Many small objects orbit the Sun coming very near Earth. These objects are named NEOs (Near Earth Objects), and are comets and asteroids that come near our planet. Scientists would say that NEOs have orbits characterized by a perihelion distance less than 1.3 AU.
A first classification of NEOs divides NEC (Near Earth Comets) from NEAs (Near Earth Asteroids) that constitute the vast majority of NEOs and are further divided into three main families, depending on the features of their orbits. In particular they are classified in three groups (Amor, Apollo and Atens) according to their perihelion and aphelion distances and their semi major axes.
IEOs (Inner Earth Objects) or asteroids with trajectories that lie entirely in the Earth orbit, represent a last class of objects. These asteroids can occasionally come very close to our planet, but are very difficult to detect from the ground, since the observing geometry places them at small angular distances from the Sun for most of the time, making them invisible against the bright sky background.
How can we study them?
NEOs are studied in many different ways. First of all, scientists have to discover new NEOs. The task isn’t an easy one, since these objects are small, fast-moving and star-like points in the night sky. Usually it is accomplished with imaging telescopes, identifying NEOs by their motion against the slower background stars.

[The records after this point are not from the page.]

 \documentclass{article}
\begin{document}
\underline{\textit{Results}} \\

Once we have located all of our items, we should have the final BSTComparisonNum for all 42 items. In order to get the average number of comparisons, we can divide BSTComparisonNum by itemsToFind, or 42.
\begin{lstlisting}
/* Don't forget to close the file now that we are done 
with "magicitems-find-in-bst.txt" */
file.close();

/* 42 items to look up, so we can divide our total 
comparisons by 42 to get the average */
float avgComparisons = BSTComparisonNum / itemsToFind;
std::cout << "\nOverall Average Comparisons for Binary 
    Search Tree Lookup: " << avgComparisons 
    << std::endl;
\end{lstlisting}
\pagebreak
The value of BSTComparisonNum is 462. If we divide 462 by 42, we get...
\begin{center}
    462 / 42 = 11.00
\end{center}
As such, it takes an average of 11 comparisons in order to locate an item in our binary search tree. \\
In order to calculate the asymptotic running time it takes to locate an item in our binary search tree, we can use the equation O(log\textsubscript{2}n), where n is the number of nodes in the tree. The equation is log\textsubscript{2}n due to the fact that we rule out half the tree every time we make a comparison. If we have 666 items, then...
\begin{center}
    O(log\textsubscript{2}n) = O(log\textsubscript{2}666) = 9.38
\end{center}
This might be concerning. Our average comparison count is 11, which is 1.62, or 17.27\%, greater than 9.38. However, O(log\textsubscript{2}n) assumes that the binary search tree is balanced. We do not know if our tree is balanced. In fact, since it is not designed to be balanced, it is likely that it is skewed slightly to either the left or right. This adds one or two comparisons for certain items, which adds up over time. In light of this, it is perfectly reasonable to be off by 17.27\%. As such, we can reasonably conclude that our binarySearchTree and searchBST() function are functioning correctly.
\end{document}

As a second task, the orbits of these objects have to be tracked, in order not to loose them in the future and to know if they could be of some danger for Earth. To do this, many observations need to be combined in what is called a follow-up procedure and an archive of dangerous objects that need to be monitored in time is kept up-to-date.
Once the object has been tracked, its properties (such as dimension, shape, rotation and chemical composition) will be studied by photometric techniques, examining the spectrum reflected by the object. Instruments such as radars are also very useful to determine NEOs' orbits and to create detailed models of their tridimensional shapes.
Of course, going to space to study NEOs is also a possible, valuable solution.